Title: Re: Static Linking Examples
Post by: Garph on February 21, 2020, 06:29:51 pm
Oof, just found https://github.com/SFML/SFML/blob/master/cmake/SFMLConfig.cmake.in

I'll update with results should this work
Title: Re: Static Linking Examples
Post by: Garph on February 21, 2020, 08:12:43 pm
Here is what works:

Project CMakeLists.txt
(click to show/hide)

hello-sfml CMakeLists.txt
(click to show/hide)

Building from command line:
(click to show/hide)
Title: Re: Static Linking Examples
Post by: Laurent on February 21, 2020, 09:24:13 pm
It's a little confusing.

First you mention a problem with OpenAL32.dll, which is a SFML dependency that cannot be linked statically (because of its license), there's nothing you can do about it (*). This also means that you link to sfml-audio.

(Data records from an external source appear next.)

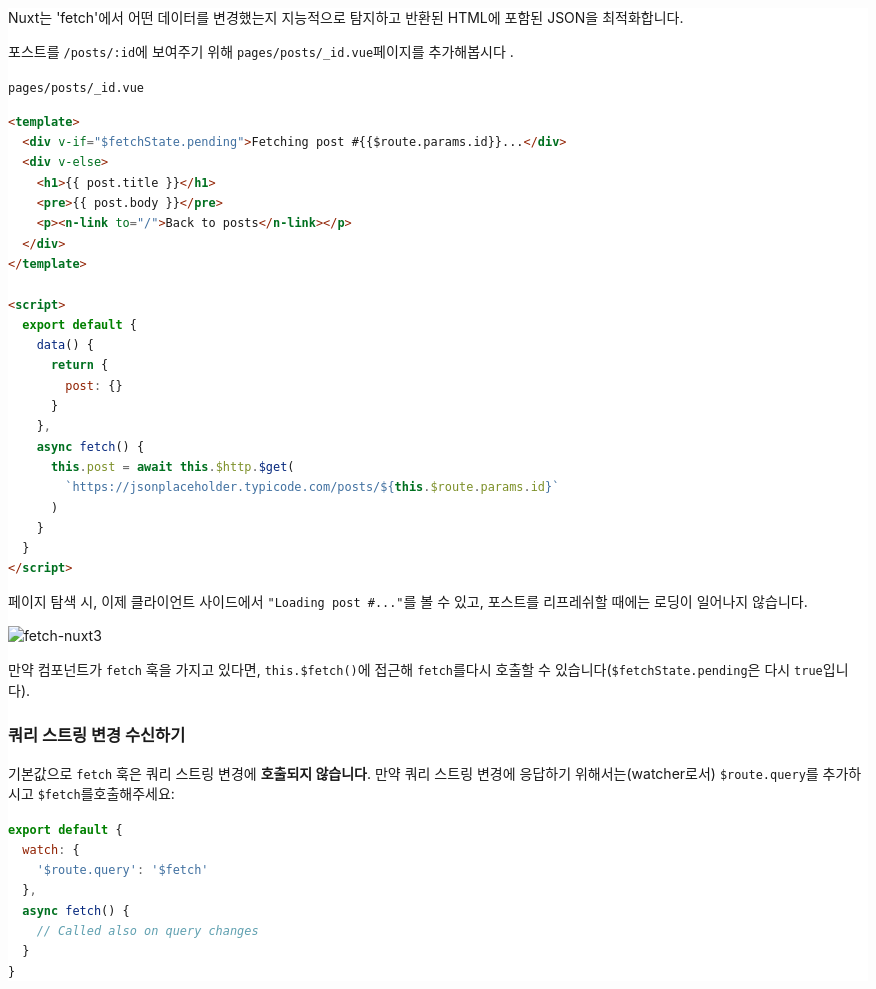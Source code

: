 Nuxt는 'fetch'에서 어떤 데이터를 변경했는지 지능적으로 탐지하고 반환된 HTML에 포함된 JSON을 최적화합니다.

</div>

포스트를 `/posts/:id`에 보여주기 위해 `pages/posts/_id.vue`페이지를 추가해봅시다 .

`pages/posts/_id.vue`

```html
<template>
  <div v-if="$fetchState.pending">Fetching post #{{$route.params.id}}...</div>
  <div v-else>
    <h1>{{ post.title }}</h1>
    <pre>{{ post.body }}</pre>
    <p><n-link to="/">Back to posts</n-link></p>
  </div>
</template>

<script>
  export default {
    data() {
      return {
        post: {}
      }
    },
    async fetch() {
      this.post = await this.$http.$get(
        `https://jsonplaceholder.typicode.com/posts/${this.$route.params.id}`
      )
    }
  }
</script>
```

페이지 탐색 시, 이제 클라이언트 사이드에서 `"Loading post #..."`를 볼 수 있고, 포스트를 리프레쉬할 때에는 로딩이 일어나지 않습니다.

<img width="669" alt="fetch-nuxt3" src="https://user-images.githubusercontent.com/904724/54161844-d3544380-4453-11e9-9586-7428597db40e.gif">

<div class="Alert Alert--green">

만약 컴포넌트가 `fetch` 훅을 가지고 있다면, `this.$fetch()`에 접근해 `fetch`를다시 호출할 수 있습니다(`$fetchState.pending`은 다시 `true`입니다).

</div>

### 쿼리 스트링 변경 수신하기

기본값으로 `fetch` 훅은 쿼리 스트링 변경에 **호출되지 않습니다**. 만약 쿼리 스트링 변경에 응답하기 위해서는(watcher로서) `$route.query`를 추가하시고 `$fetch`를호출해주세요:

```js
export default {
  watch: {
    '$route.query': '$fetch'
  },
  async fetch() {
    // Called also on query changes
  }
}
```
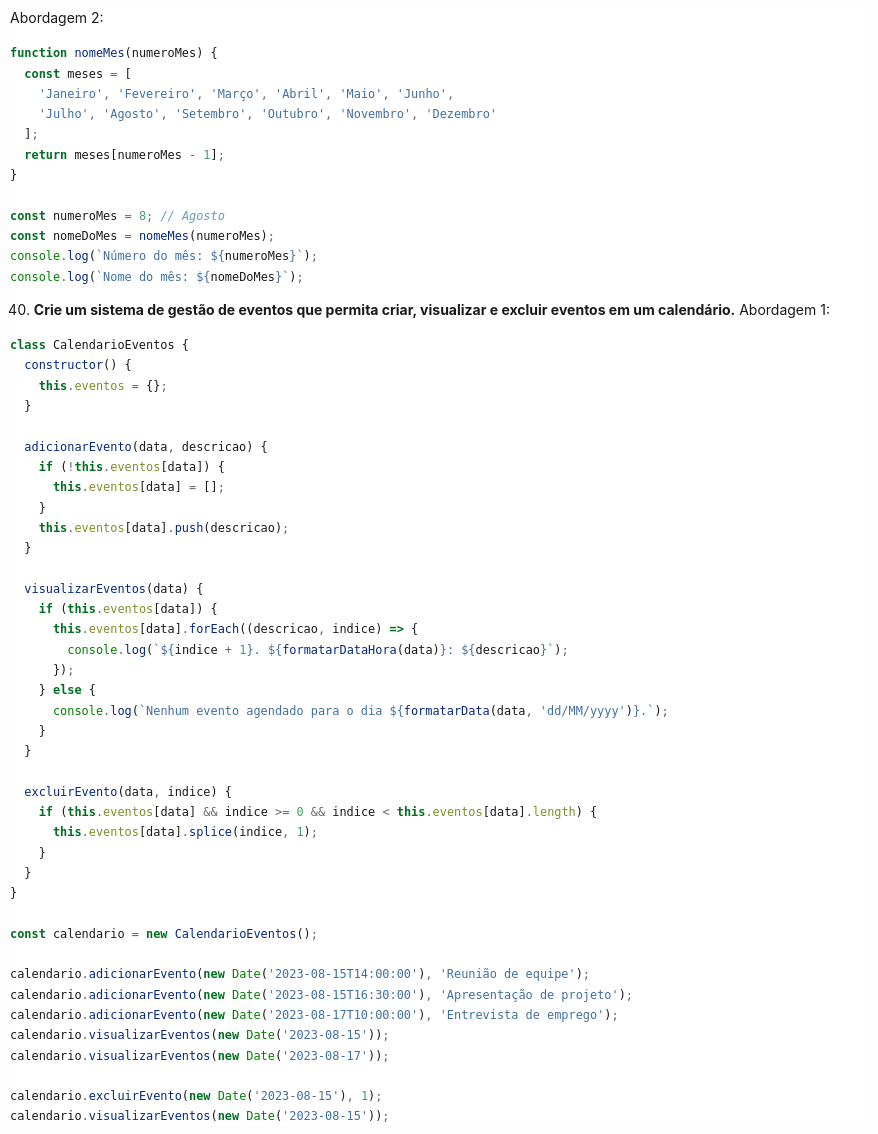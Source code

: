    Abordagem 2:
   ```javascript
   function nomeMes(numeroMes) {
     const meses = [
       'Janeiro', 'Fevereiro', 'Março', 'Abril', 'Maio', 'Junho',
       'Julho', 'Agosto', 'Setembro', 'Outubro', 'Novembro', 'Dezembro'
     ];
     return meses[numeroMes - 1];
   }

   const numeroMes = 8; // Agosto
   const nomeDoMes = nomeMes(numeroMes);
   console.log(`Número do mês: ${numeroMes}`);
   console.log(`Nome do mês: ${nomeDoMes}`);
   ```

40. **Crie um sistema de gestão de eventos que permita criar, visualizar e excluir eventos em um calendário.**
   Abordagem 1:
   ```javascript
   class CalendarioEventos {
     constructor() {
       this.eventos = {};
     }

     adicionarEvento(data, descricao) {
       if (!this.eventos[data]) {
         this.eventos[data] = [];
       }
       this.eventos[data].push(descricao);
     }

     visualizarEventos(data) {
       if (this.eventos[data]) {
         this.eventos[data].forEach((descricao, indice) => {
           console.log(`${indice + 1}. ${formatarDataHora(data)}: ${descricao}`);
         });
       } else {
         console.log(`Nenhum evento agendado para o dia ${formatarData(data, 'dd/MM/yyyy')}.`);
       }
     }

     excluirEvento(data, indice) {
       if (this.eventos[data] && indice >= 0 && indice < this.eventos[data].length) {
         this.eventos[data].splice(indice, 1);
       }
     }
   }

   const calendario = new CalendarioEventos();

   calendario.adicionarEvento(new Date('2023-08-15T14:00:00'), 'Reunião de equipe');
   calendario.adicionarEvento(new Date('2023-08-15T16:30:00'), 'Apresentação de projeto');
   calendario.adicionarEvento(new Date('2023-08-17T10:00:00'), 'Entrevista de emprego');
   calendario.visualizarEventos(new Date('2023-08-15'));
   calendario.visualizarEventos(new Date('2023-08-17'));

   calendario.excluirEvento(new Date('2023-08-15'), 1);
   calendario.visualizarEventos(new Date('2023-08-15'));
   ```
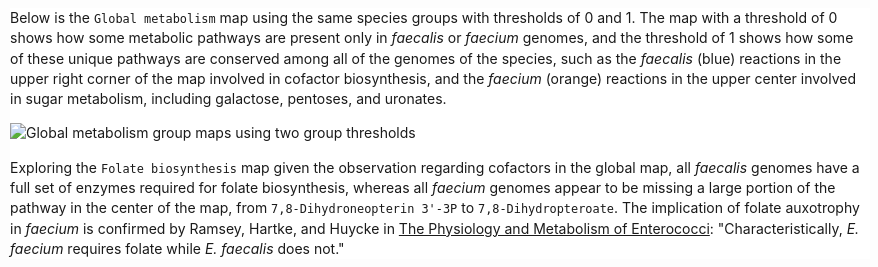 Below is the `Global metabolism` map using the same species groups with thresholds of 0 and 1. The map with a threshold of 0 shows how some metabolic pathways are present only in *faecalis* or *faecium* genomes, and the threshold of 1 shows how some of these unique pathways are conserved among all of the genomes of the species, such as the *faecalis* (blue) reactions in the upper right corner of the map involved in cofactor biosynthesis, and the *faecium* (orange) reactions in the upper center involved in sugar metabolism, including galactose, pentoses, and uronates.

![Global metabolism group maps using two group thresholds](../../images/anvi-draw-kegg-pathways/kos_db_groups_global.png)

Exploring the `Folate biosynthesis` map given the observation regarding cofactors in the global map, all *faecalis* genomes have a full set of enzymes required for folate biosynthesis, whereas all *faecium* genomes appear to be missing a large portion of the pathway in the center of the map, from `7,8-Dihydroneopterin 3'-3P` to `7,8-Dihydropteroate`. The implication of folate auxotrophy in *faecium* is confirmed by Ramsey, Hartke, and Huycke in [The Physiology and Metabolism of Enterococci](https://www.ncbi.nlm.nih.gov/books/NBK190432/): "Characteristically, *E. faecium* requires folate while *E. faecalis* does not."
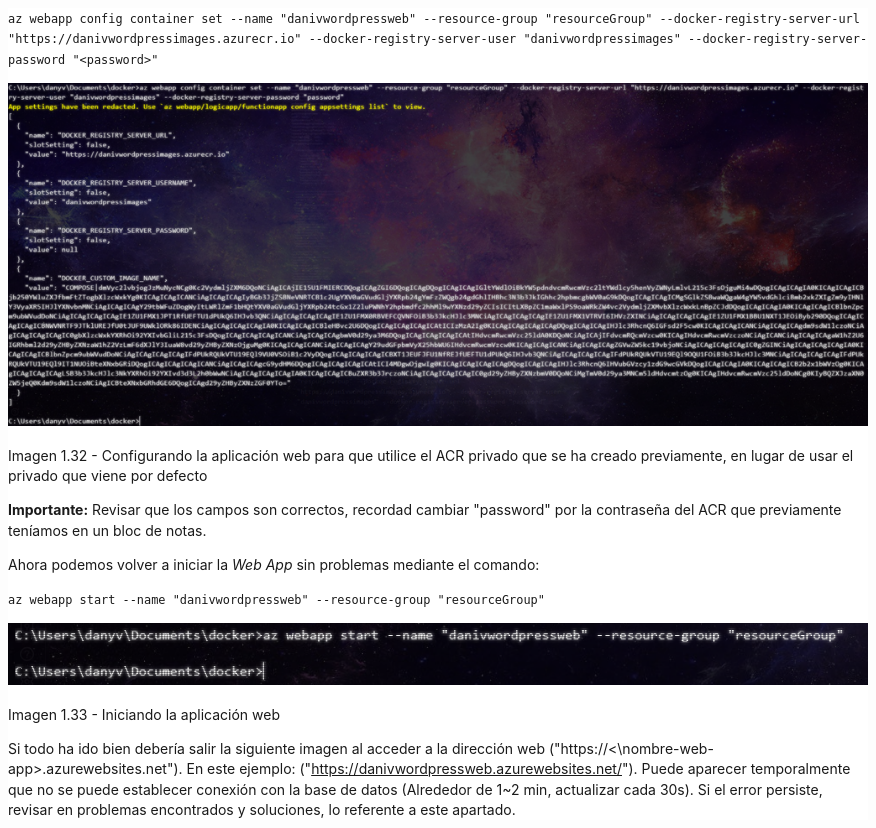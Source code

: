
 ```
az webapp config container set --name "danivwordpressweb" --resource-group "resourceGroup" --docker-registry-server-url "https://danivwordpressimages.azurecr.io" --docker-registry-server-user "danivwordpressimages" --docker-registry-server-password "<password>"
```
<div id="img-132"/>

![](/imgs/img-132.png)

Imagen 1.32 - Configurando la aplicación web para que utilice el ACR privado que se ha creado previamente, en lugar de usar el privado que viene por defecto

**Importante:** Revisar que los campos son correctos, recordad cambiar "password" por la contraseña del ACR que previamente teníamos en un bloc de notas.

Ahora podemos volver a iniciar la *Web App* sin problemas mediante el comando:

```
az webapp start --name "danivwordpressweb" --resource-group "resourceGroup"
```
<div id="img-133"/>

![](/imgs/img-133.png)

Imagen 1.33 - Iniciando la aplicación web

Si todo ha ido bien debería salir la siguiente imagen al acceder a la dirección web ("https://<\nombre-web-app\>.azurewebsites.net"). En este ejemplo:  ("https://danivwordpressweb.azurewebsites.net/"). Puede aparecer temporalmente que no se puede establecer conexión con la base de datos (Alrededor de 1~2 min, actualizar cada 30s). Si el error persiste, revisar en problemas encontrados y soluciones, lo referente a este apartado.
<div id="img-134"/>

Then you talk about SFMLConfig.cmake, which you do not use since you compile SFML as part of your own sources (SFMLConfig.cmake is used to find a pre-compiled SFML release, through a call to find_package). "Should this work" -> but what? You never say what you intend to do with it.

And finally you show something that "works", but you don't explain anything, all we see is that you don't link to sfml-audio anymore so you hide the OpenAL32.dll "issue" you had in first place.